"This is the first time that anyone has shown that it is possible to prevent a cardiac genetic disease in the long term, using gene therapy. After giving these mice the gene therapeutic product, one day after birth, the disease phenotype was prevented in the long term; eight months later, there was no sign of cardiac hypertrophy or dysfunction in the animals."
Lucie Carrier, professor of functional genomics of cardiomyopathies, University Medical Center Hamburg-Eppendorf, Hamburg, Germany, discussing research findings published in the Dec. 2, 2014, edition of Nature Communications

"There is a strong and growing interest in the biopharma industry and the medical world to broaden the application of cancer immunotherapy to additional cancer types and patient populations through additional immune modulation approaches.

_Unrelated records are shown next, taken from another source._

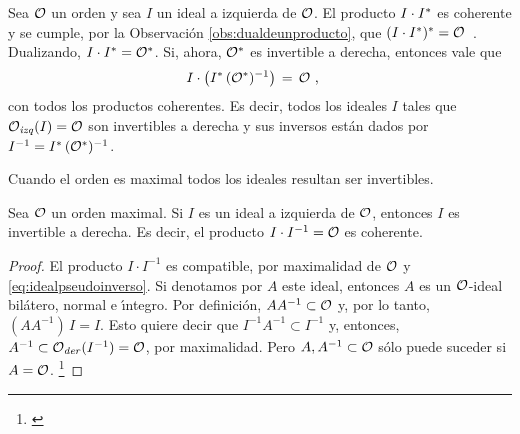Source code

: \begin{obsDiferenteInvertible}\label{obs:diferenteinvertible}
	Sea $\cal{O}$ un orden y sea $I$ un ideal a izquierda de $\cal{O}$.
	El producto $I\cdot \dual{I}$ es coherente y se cumple, por la
	Observaci\'{o}n \ref{obs:dualdeunproducto}, que
	\begin{math}
		\dual{(I\cdot\dual{I})} =\cal{O}
	\end{math}~.
	Dualizando, $I\cdot\dual{I}=\dual{\cal{O}}$. Si, ahora,
	$\dual{\cal{O}}$ es invertible a derecha, entonces vale que
	\begin{align*}
		I\cdot\big(\dual{I}\,(\dual{\cal{O}})^{-1}\big) & \,=\,\cal{O}
		\text{ ,}
	\end{align*}
	con todos los productos coherentes. Es decir, todos los ideales $I$
	tales que $\Oizq(I)=\cal{O}$ son invertibles a derecha y sus inversos
	est\'{a}n dados por $I^{-1}=\dual{I}\,(\dual{\cal{O}})^{-1}$.
\end{obsDiferenteInvertible}

Cuando el orden es maximal todos los ideales resultan ser invertibles.

\begin{propoOrdenMaximalIdealInvertible}%
	\label{propo:ordenmaximalidealinvertible}
	Sea $\cal{O}$ un orden maximal. Si $I$ es un ideal a izquierda de
	$\cal{O}$, entonces $I$ es invertible a derecha. Es decir, el producto
	$I\cdot I^{-1}=\cal{O}$ es coherente.
\end{propoOrdenMaximalIdealInvertible}

\begin{proof}
	El producto $I\cdot I^{-1}$ es compatible, por maximalidad de $\cal{O}$
	y \ref{eq:idealpseudoinverso}. Si denotamos por $A$ este ideal,
	entonces $A$ es un $\cal{O}$-ideal bil\'{a}tero, normal e \'{\i}ntegro.
	Por definici\'{o}n, $AA^{-1}\subset\cal{O}$ y, por lo tanto,
	$(AA^{-1})\,I=I$. Esto quiere decir que $I^{-1}A^{-1}\subset I^{-1}$ y,
	entonces, $A^{-1}\subset\Oder(I^{-1})=\cal{O}$, por maximalidad. Pero
	$A,A^{-1}\subset\cal{O}$ s\'{o}lo puede suceder si $A=\cal{O}$.%
	\footnote{
		\cite[Satz~6, \S~2]{Deuring}
	}
\end{proof}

Therefore, we are pleased by this experimental validation of our ability to discover additional types of immunomodulatory proteins to serve as target candidates for cancer immunotherapy, utilizing a completely different predictive methodology from the one we have successfully employed for the discovery to date of 11 B7/CD28-like proteins."
Anat Cohen-Dayag, president and CEO of Compugen Ltd., on successful initial experimental results for an immune checkpoint candidate predicted in silico utilizing a methodology designed to discover immunomodulators distinct from B7/CD28-like proteins

"Gene therapy, cell therapy and CAR-Ts are leading the front edge of engineered cells to treat diseases. It's a brave new world."
Barry Springer, vice president of technology, strategy and external innovation at the Janssen Biotechnology Center of Excellence, discussing the global CAR-T deal with Transposagen Biopharmaceuticals Inc.